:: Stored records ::
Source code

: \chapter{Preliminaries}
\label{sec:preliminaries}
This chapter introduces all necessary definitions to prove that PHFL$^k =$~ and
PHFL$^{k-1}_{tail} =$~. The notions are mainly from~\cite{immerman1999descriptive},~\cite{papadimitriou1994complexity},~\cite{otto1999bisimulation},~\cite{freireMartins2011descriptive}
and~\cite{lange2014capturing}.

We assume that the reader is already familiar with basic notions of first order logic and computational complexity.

:: Work required ::
An unaltered transcription of all the data above is needed.

:: Answer to the problem ::
Source code

: \chapter{Preliminaries}
\label{sec:preliminaries}
This chapter introduces all necessary definitions to prove that PHFL$^k =$~ and
PHFL$^{k-1}_{tail} =$~. The notions are mainly from~\cite{immerman1999descriptive},~\cite{papadimitriou1994complexity},~\cite{otto1999bisimulation},~\cite{freireMartins2011descriptive}
and~\cite{lange2014capturing}.

We assume that the reader is already familiar with basic notions of first order logic and computational complexity.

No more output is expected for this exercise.